### WHAT YOU HAVE TO DO
Look through the material below and give the number of lines holding "open", with no other words.

### EXCERPTED RECORDS
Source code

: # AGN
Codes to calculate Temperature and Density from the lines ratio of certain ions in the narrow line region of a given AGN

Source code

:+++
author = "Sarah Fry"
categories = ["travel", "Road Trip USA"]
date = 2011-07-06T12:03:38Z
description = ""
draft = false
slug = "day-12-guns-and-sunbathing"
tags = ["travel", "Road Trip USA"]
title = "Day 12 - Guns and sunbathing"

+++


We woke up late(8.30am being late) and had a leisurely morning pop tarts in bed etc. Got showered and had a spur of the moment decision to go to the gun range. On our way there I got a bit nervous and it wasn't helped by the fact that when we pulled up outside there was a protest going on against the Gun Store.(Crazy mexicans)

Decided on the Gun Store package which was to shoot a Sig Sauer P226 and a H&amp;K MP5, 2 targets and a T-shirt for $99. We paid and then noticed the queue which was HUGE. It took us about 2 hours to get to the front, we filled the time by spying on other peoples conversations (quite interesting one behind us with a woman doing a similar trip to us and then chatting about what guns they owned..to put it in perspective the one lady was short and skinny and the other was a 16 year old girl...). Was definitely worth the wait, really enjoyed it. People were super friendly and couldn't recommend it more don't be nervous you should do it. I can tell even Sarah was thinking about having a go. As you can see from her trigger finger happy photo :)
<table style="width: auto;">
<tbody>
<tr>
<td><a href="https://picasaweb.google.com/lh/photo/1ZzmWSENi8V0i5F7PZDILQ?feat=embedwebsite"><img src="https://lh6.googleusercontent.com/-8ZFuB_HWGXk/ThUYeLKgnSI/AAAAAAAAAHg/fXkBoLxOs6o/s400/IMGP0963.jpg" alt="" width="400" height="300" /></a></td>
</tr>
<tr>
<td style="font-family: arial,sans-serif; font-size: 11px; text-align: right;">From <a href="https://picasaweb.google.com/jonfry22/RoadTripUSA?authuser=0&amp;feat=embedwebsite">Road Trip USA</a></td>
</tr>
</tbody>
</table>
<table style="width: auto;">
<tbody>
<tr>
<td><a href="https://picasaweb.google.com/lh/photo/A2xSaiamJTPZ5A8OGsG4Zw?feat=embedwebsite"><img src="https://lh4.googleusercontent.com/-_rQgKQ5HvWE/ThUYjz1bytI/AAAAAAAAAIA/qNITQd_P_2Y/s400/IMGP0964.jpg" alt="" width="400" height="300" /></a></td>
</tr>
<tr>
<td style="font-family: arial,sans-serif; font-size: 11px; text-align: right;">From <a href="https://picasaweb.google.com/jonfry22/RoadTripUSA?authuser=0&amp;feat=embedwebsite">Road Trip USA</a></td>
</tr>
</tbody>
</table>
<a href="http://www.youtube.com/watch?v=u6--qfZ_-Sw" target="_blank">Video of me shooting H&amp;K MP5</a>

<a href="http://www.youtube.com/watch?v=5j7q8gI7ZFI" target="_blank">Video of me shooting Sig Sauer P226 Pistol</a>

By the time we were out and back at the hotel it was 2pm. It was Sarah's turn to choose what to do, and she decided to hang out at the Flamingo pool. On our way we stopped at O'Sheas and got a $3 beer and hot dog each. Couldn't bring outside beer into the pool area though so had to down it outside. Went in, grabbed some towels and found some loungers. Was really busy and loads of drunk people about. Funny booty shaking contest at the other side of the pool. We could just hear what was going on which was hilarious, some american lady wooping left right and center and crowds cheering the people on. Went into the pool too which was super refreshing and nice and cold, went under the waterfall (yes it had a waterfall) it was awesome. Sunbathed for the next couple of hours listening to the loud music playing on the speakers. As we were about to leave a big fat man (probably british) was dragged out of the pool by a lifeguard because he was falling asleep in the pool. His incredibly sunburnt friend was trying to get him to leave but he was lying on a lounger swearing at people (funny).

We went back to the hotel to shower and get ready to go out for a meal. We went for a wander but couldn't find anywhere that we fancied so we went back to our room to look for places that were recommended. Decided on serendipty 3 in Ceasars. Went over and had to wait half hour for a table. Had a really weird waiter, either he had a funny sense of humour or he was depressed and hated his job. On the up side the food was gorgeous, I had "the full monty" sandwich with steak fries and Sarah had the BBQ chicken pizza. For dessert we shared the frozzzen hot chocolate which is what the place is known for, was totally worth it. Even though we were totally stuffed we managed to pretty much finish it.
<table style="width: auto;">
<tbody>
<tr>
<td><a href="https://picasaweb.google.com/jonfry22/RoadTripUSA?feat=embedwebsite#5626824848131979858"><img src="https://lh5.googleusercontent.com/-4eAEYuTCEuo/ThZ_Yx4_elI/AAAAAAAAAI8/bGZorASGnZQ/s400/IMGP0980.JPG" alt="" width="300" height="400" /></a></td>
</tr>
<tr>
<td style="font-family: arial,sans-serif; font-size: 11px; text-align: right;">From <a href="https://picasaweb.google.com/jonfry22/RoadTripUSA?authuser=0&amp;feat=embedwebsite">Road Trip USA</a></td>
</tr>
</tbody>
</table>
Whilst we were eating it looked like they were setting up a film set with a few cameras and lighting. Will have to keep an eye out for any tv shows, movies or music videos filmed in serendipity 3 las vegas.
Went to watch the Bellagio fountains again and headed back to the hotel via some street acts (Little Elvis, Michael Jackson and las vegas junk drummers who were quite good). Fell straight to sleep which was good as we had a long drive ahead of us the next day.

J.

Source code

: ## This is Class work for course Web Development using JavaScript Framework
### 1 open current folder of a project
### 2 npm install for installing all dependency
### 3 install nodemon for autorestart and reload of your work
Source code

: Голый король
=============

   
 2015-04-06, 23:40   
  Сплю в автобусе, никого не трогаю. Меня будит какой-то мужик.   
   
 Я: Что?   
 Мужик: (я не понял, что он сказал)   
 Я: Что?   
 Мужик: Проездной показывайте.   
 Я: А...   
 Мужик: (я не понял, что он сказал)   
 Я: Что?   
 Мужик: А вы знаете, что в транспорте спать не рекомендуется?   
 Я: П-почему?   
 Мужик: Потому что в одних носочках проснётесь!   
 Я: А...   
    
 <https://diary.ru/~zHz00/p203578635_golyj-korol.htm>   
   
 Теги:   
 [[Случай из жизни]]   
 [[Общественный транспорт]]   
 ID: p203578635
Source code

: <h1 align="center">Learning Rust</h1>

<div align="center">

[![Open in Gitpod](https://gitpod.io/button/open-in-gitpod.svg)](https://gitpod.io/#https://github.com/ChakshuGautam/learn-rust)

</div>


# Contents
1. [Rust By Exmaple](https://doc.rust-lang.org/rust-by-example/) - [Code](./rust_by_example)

### EXERCISE OUTPUT
2